Sitting still and not thinking are indeed difficult if you are not used to it. But success comes with intent and practice.
Now is a good time to practice stillness. The season of Advent, which begins tomorrow, December 1, is a time of quiet and reflection leading up to Christmas.
December for many of us is filled with a frenzy of shopping, baking and otherwise preparing for the year-end holidays. This makes it especially important to step back each day for a time of calm and quiet.
How to get quiet
The New York Times ran a handful of “10-minute challenges” earlier this year, inviting readers to spend 10 minutes contemplating a single work of art, such as “Sudden Rain” by the 19th century Japanese artist Utagawa Hiroshige or “Nocturne in Blue and Silver,” by the American artist James McNeill Whistler
This practice is both challenging and rewarding. Readers come away with not just a greater appreciation of the art, but also of their own place in the Universe
Stepping down, settling down
Many people tell me they cannot meditate. As in, they’ve tried it but it hasn’t worked for them.

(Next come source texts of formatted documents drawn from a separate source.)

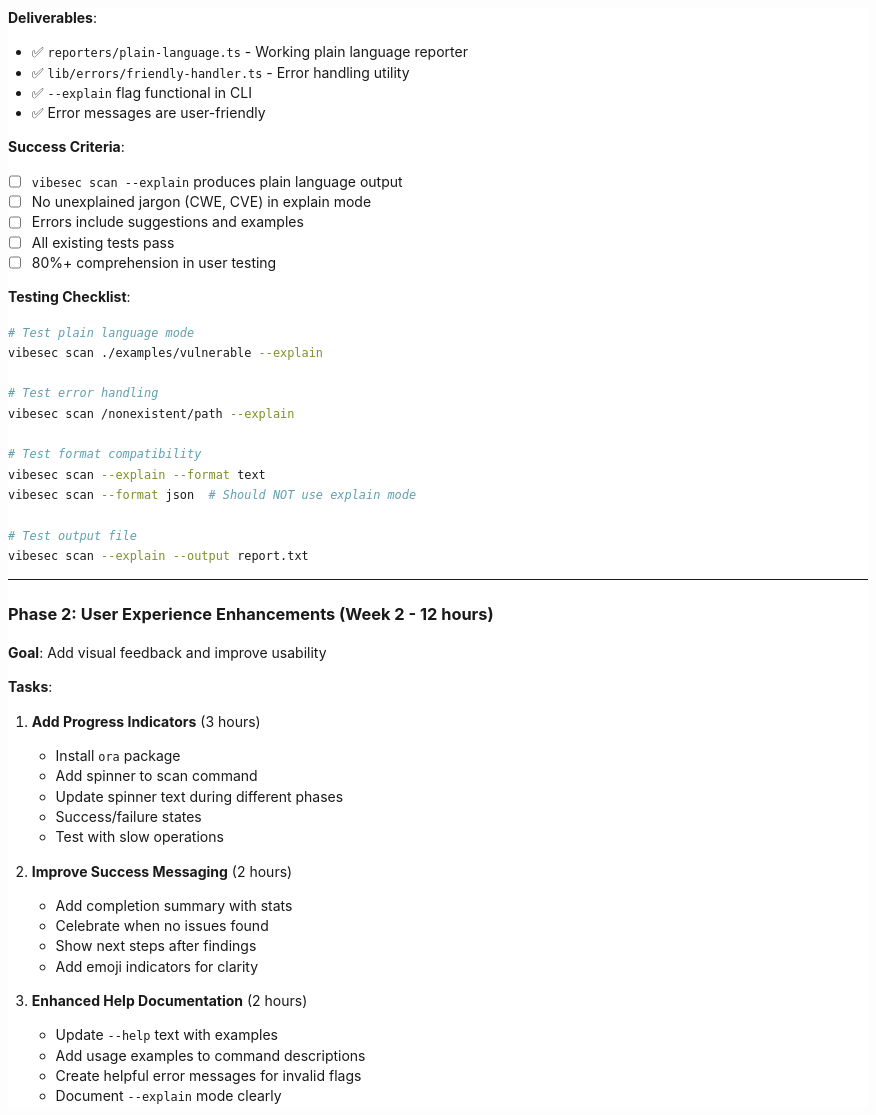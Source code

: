 **Deliverables**:
- ✅ `reporters/plain-language.ts` - Working plain language reporter
- ✅ `lib/errors/friendly-handler.ts` - Error handling utility
- ✅ `--explain` flag functional in CLI
- ✅ Error messages are user-friendly

**Success Criteria**:
- [ ] `vibesec scan --explain` produces plain language output
- [ ] No unexplained jargon (CWE, CVE) in explain mode
- [ ] Errors include suggestions and examples
- [ ] All existing tests pass
- [ ] 80%+ comprehension in user testing

**Testing Checklist**:
```bash
# Test plain language mode
vibesec scan ./examples/vulnerable --explain

# Test error handling
vibesec scan /nonexistent/path --explain

# Test format compatibility
vibesec scan --explain --format text
vibesec scan --format json  # Should NOT use explain mode

# Test output file
vibesec scan --explain --output report.txt
```

---

### Phase 2: User Experience Enhancements (Week 2 - 12 hours)

**Goal**: Add visual feedback and improve usability

**Tasks**:

1. **Add Progress Indicators** (3 hours)
   - Install `ora` package
   - Add spinner to scan command
   - Update spinner text during different phases
   - Success/failure states
   - Test with slow operations

2. **Improve Success Messaging** (2 hours)
   - Add completion summary with stats
   - Celebrate when no issues found
   - Show next steps after findings
   - Add emoji indicators for clarity

3. **Enhanced Help Documentation** (2 hours)
   - Update `--help` text with examples
   - Add usage examples to command descriptions
   - Create helpful error messages for invalid flags
   - Document `--explain` mode clearly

It can be hard to sit quietly for a period of time, to quell the jittering of our brains. Our lives are so full of distractions, so overflowing with stimuli, that it take real effort to slow down. And stop.
Yet the benefits of stillness are so profound. Just 10 minutes of calm and quiet can reset your body and mind. Quell your questing heart. Comb out the rest of your day, busy as it may be.
Be still, if only for a moment
I hope you will try this.
Sit calmly and comfortably in a quiet place. It could be in nature, where you will find yourself listening acutely to the little rustles and calls of leaves and birds and water. It could be in a quiet indoor space: your study or the living room, a library or a chapel. Someplace where you can sit comfortably with your hands in your lap.
Close your eyes. That is easy.
Empty your mind. This is hard. I find it easier if I imagine a familiar scene behind my eyelids. For me, it is winter by a lake: gray sky, snow, broken sedges, the land holding its breath.
Many people concentrate on their breath. This does not work for me; I get light-headed. I’m more inclined to listen to my heartbeat, feeling it in my breast, my ears.
I don’t smell anything. I don’t taste anything. Sometimes I sense the texture of my clothing against my skin.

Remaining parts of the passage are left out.